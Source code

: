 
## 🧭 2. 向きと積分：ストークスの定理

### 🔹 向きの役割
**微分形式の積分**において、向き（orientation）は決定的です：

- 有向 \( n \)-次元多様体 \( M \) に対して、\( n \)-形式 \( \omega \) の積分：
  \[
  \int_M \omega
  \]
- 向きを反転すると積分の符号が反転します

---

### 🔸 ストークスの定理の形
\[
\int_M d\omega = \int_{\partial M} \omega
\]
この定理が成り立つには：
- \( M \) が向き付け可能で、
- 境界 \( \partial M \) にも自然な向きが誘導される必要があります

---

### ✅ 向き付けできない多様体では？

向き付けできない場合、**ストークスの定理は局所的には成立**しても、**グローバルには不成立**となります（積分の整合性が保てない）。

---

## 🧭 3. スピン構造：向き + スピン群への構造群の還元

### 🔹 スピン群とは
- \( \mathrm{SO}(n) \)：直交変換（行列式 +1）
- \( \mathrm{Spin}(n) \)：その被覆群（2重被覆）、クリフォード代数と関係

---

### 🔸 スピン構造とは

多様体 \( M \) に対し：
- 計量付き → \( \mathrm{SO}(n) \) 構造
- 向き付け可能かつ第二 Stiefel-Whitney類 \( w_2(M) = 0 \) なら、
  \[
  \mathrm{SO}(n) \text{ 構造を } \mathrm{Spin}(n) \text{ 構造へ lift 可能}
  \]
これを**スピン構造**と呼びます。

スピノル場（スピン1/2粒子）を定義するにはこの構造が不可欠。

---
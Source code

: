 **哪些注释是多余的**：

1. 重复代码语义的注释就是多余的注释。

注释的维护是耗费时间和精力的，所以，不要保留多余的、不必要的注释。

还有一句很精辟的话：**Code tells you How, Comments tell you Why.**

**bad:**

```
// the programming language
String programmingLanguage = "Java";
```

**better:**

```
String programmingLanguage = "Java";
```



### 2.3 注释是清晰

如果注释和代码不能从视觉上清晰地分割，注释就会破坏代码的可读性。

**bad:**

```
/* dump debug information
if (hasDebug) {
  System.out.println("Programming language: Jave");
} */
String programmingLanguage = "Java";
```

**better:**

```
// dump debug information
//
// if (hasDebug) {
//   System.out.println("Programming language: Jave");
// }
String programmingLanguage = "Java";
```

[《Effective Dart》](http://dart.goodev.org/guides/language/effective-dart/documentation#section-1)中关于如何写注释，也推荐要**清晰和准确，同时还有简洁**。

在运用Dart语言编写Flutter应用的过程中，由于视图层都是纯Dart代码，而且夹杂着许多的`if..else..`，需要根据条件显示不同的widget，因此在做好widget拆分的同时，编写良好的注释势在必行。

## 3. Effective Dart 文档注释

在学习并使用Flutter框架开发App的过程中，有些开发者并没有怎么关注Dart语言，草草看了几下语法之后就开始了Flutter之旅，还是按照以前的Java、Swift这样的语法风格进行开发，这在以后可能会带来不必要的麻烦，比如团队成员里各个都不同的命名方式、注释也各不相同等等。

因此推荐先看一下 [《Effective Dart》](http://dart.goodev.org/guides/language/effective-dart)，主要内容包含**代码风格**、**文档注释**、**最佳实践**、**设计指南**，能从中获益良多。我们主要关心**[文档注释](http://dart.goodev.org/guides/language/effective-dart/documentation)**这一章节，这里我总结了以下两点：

--

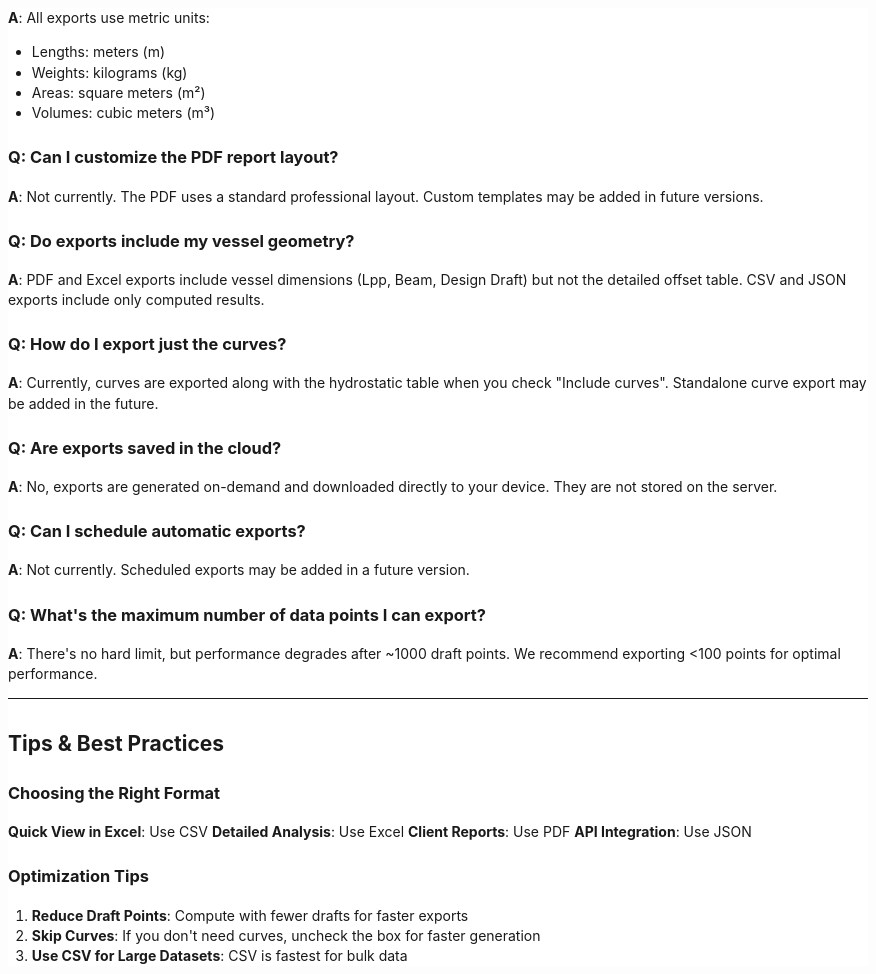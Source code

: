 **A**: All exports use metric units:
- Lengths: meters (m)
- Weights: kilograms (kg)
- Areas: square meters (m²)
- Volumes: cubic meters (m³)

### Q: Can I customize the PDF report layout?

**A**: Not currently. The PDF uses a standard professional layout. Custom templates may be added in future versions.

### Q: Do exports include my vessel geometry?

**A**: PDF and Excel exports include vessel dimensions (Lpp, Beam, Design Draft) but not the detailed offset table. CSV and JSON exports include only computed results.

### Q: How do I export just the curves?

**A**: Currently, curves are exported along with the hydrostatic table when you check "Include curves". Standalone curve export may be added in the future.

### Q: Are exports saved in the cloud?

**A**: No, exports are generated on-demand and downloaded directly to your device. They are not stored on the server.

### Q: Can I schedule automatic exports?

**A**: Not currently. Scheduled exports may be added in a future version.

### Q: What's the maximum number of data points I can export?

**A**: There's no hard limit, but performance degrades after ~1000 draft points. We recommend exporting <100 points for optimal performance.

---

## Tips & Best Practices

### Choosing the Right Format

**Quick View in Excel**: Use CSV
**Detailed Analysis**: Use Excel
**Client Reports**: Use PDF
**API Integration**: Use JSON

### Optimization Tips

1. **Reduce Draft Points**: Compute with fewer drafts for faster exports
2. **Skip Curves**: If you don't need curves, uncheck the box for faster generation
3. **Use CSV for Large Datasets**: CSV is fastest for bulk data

■ **Task prompt**
Which lines in the records above contain the word "Excel"? Copy each one.

■ **Solution to the exercise**
**A**: PDF and Excel exports include vessel dimensions (Lpp, Beam, Design Draft) but not the detailed offset table. CSV and JSON exports include only computed results.
**Quick View in Excel**: Use CSV
**Detailed Analysis**: Use Excel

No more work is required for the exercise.